There is evidence galore to support this lobby as the MDC’s share of the vote has been going down steadily since the gains the party made in Election 2000.

From the 57 seats the party won in 2000, which translated to 47 percent of the total ballots cast, in 2005 the MDC only managed 41 seats, 39,5 percent of the votes cast.

Zanu-PF, on the other hand, rose from 62 seats in 2000, 48,6 percent of the votes cast, to 78 seats in 2005, 59,59 percent of the ballot.

In the 2002 presidential poll, Tsvangirai’s share of the vote was 42 percent to President Mugabe’s 56,2 percent.

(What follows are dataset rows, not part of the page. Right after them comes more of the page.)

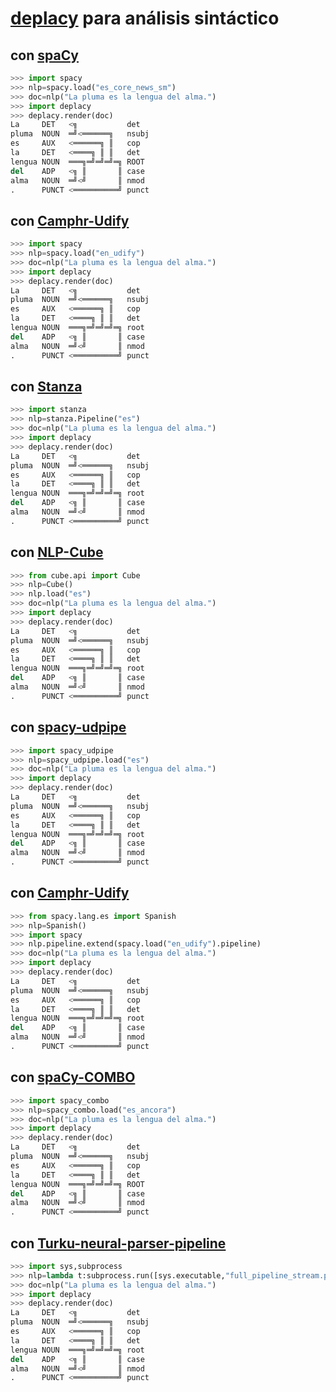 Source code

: # [deplacy](https://koichiyasuoka.github.io/deplacy/) para análisis sintáctico

## con [spaCy](https://spacy.io/)

```py
>>> import spacy
>>> nlp=spacy.load("es_core_news_sm")
>>> doc=nlp("La pluma es la lengua del alma.")
>>> import deplacy
>>> deplacy.render(doc)
La     DET   <╗           det
pluma  NOUN  ═╝<══════╗   nsubj
es     AUX   <══════╗ ║   cop
la     DET   <════╗ ║ ║   det
lengua NOUN  ═══╗═╝═╝═╝═╗ ROOT
del    ADP   <╗ ║       ║ case
alma   NOUN  ═╝<╝       ║ nmod
.      PUNCT <══════════╝ punct
```

## con [Camphr-Udify](https://camphr.readthedocs.io/en/latest/notes/udify.html)

```py
>>> import spacy
>>> nlp=spacy.load("en_udify")
>>> doc=nlp("La pluma es la lengua del alma.")
>>> import deplacy
>>> deplacy.render(doc)
La     DET   <╗           det
pluma  NOUN  ═╝<══════╗   nsubj
es     AUX   <══════╗ ║   cop
la     DET   <════╗ ║ ║   det
lengua NOUN  ═══╗═╝═╝═╝═╗ root
del    ADP   <╗ ║       ║ case
alma   NOUN  ═╝<╝       ║ nmod
.      PUNCT <══════════╝ punct
```

## con [Stanza](https://stanfordnlp.github.io/stanza)

```py
>>> import stanza
>>> nlp=stanza.Pipeline("es")
>>> doc=nlp("La pluma es la lengua del alma.")
>>> import deplacy
>>> deplacy.render(doc)
La     DET   <╗           det
pluma  NOUN  ═╝<══════╗   nsubj
es     AUX   <══════╗ ║   cop
la     DET   <════╗ ║ ║   det
lengua NOUN  ═══╗═╝═╝═╝═╗ root
del    ADP   <╗ ║       ║ case
alma   NOUN  ═╝<╝       ║ nmod
.      PUNCT <══════════╝ punct
```

## con [NLP-Cube](https://github.com/Adobe/NLP-Cube)

```py
>>> from cube.api import Cube
>>> nlp=Cube()
>>> nlp.load("es")
>>> doc=nlp("La pluma es la lengua del alma.")
>>> import deplacy
>>> deplacy.render(doc)
La     DET   <╗           det
pluma  NOUN  ═╝<══════╗   nsubj
es     AUX   <══════╗ ║   cop
la     DET   <════╗ ║ ║   det
lengua NOUN  ═══╗═╝═╝═╝═╗ root
del    ADP   <╗ ║       ║ case
alma   NOUN  ═╝<╝       ║ nmod
.      PUNCT <══════════╝ punct
```

## con [spacy-udpipe](https://github.com/TakeLab/spacy-udpipe)

```py
>>> import spacy_udpipe
>>> nlp=spacy_udpipe.load("es")
>>> doc=nlp("La pluma es la lengua del alma.")
>>> import deplacy
>>> deplacy.render(doc)
La     DET   <╗           det
pluma  NOUN  ═╝<══════╗   nsubj
es     AUX   <══════╗ ║   cop
la     DET   <════╗ ║ ║   det
lengua NOUN  ═══╗═╝═╝═╝═╗ root
del    ADP   <╗ ║       ║ case
alma   NOUN  ═╝<╝       ║ nmod
.      PUNCT <══════════╝ punct
```

## con [Camphr-Udify](https://camphr.readthedocs.io/en/latest/notes/udify.html)

```py
>>> from spacy.lang.es import Spanish
>>> nlp=Spanish()
>>> import spacy
>>> nlp.pipeline.extend(spacy.load("en_udify").pipeline)
>>> doc=nlp("La pluma es la lengua del alma.")
>>> import deplacy
>>> deplacy.render(doc)
La     DET   <╗           det
pluma  NOUN  ═╝<══════╗   nsubj
es     AUX   <══════╗ ║   cop
la     DET   <════╗ ║ ║   det
lengua NOUN  ═══╗═╝═╝═╝═╗ root
del    ADP   <╗ ║       ║ case
alma   NOUN  ═╝<╝       ║ nmod
.      PUNCT <══════════╝ punct
```

## con [spaCy-COMBO](https://github.com/KoichiYasuoka/spaCy-COMBO)

```py
>>> import spacy_combo
>>> nlp=spacy_combo.load("es_ancora")
>>> doc=nlp("La pluma es la lengua del alma.")
>>> import deplacy
>>> deplacy.render(doc)
La     DET   <╗           det
pluma  NOUN  ═╝<══════╗   nsubj
es     AUX   <══════╗ ║   cop
la     DET   <════╗ ║ ║   det
lengua NOUN  ═══╗═╝═╝═╝═╗ ROOT
del    ADP   <╗ ║       ║ case
alma   NOUN  ═╝<╝       ║ nmod
.      PUNCT <══════════╝ punct
```

## con [Turku-neural-parser-pipeline](https://turkunlp.org/Turku-neural-parser-pipeline/)

```py
>>> import sys,subprocess
>>> nlp=lambda t:subprocess.run([sys.executable,"full_pipeline_stream.py","--gpu","-1","--conf","models_es_ancora/pipelines.yaml"],cwd="Turku-neural-parser-pipeline",input=t,encoding="utf-8",stdout=subprocess.PIPE).stdout
>>> doc=nlp("La pluma es la lengua del alma.")
>>> import deplacy
>>> deplacy.render(doc)
La     DET   <╗           det
pluma  NOUN  ═╝<══════╗   nsubj
es     AUX   <══════╗ ║   cop
la     DET   <════╗ ║ ║   det
lengua NOUN  ═══╗═╝═╝═╝═╗ root
del    ADP   <╗ ║       ║ case
alma   NOUN  ═╝<╝       ║ nmod
.      PUNCT <══════════╝ punct
```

So beginning 2000, the MDC share of the vote has declined as follows: 47 percent in 2000, 42 percent in 2002 and 39,5 percent in 2005. During the same period, Zanu-PF’s share rose from 48,6 percent in 2000, 56,2 percent in 2002, to 59,59 percent in 2005.

The picture gets glimmer if the Senate elections are factored in as a divided MDC managed a paltry 20,26 percent of the vote to Zanu-PF’s 73,71 percent.

This trend is unlikely to change as a divided MDC goes into a crucial harmonised election against a unified Zanu-PF that continues to outflank the opposition at every turn.

Then there are also those who believe Tsvangirai can no longer be packaged as a national leader following his disastrous actions prior to and after October 12 2005 that exposed him as an enemy of everything he claimed to stand for.

His colleagues in the Mutambara faction have given detailed exposes on Tsvangirai’s character and leadership capabilities that indicate the only leadership he should be trusted with should be at household level.

A few quotations will suffice here.

Gibson Sibanda, Tsvangirai’s long-time ally in the ZCTU and the party’s founding deputy president, said if Tsvangirai ever became president of Zimbabwe, he would be a serious dictator.

Job Sikhala, a founding member of the MDC and its first secretary of defence and security, concurred, saying Tsvangirai has the potential to decapitate opponents and stuff their heads into refrigerators.

Welshman Ncube, then secretary general, had this to say: ‘‘If you are a president of an opposition party who sets up a militia now, I shudder to think what would happen if you get into power when the police, the army, the Central Intelligence Organisation officers are all under your control.’’

But it is not only Tsvangirai who faces his Waterloo. George W. Bush, one of Tsvangirai’s benefactors, is on his way out as he winds up his last year in office in November next year.

Tony Blair, Christopher Dell and many other friends of the MDC are already out.

With the support Zimbabwe continues getting from the AU, Comesa, Sadc and other parts of the developing world, the regime change ship is running aground and its crew is growing desperate, very desperate indeed.

In such a situation, the Government needs to be careful, and vigilant.

What is this we hear about some Zimbabweans in the United Kingdom enlisting with the British army, in droves, ostensibly to serve in Iraq?

Was it a coincidence that disgraced Roman Catholic Archbishop for Bulawayo Diocese, one Pius Ncube, called for a British invasion of Zimbabwe, a refrain that has been repeated by several rightwing pundits?

As they say, the last kicks of a dying horse can be fatal; this is why it has to be watched with an eagle eye.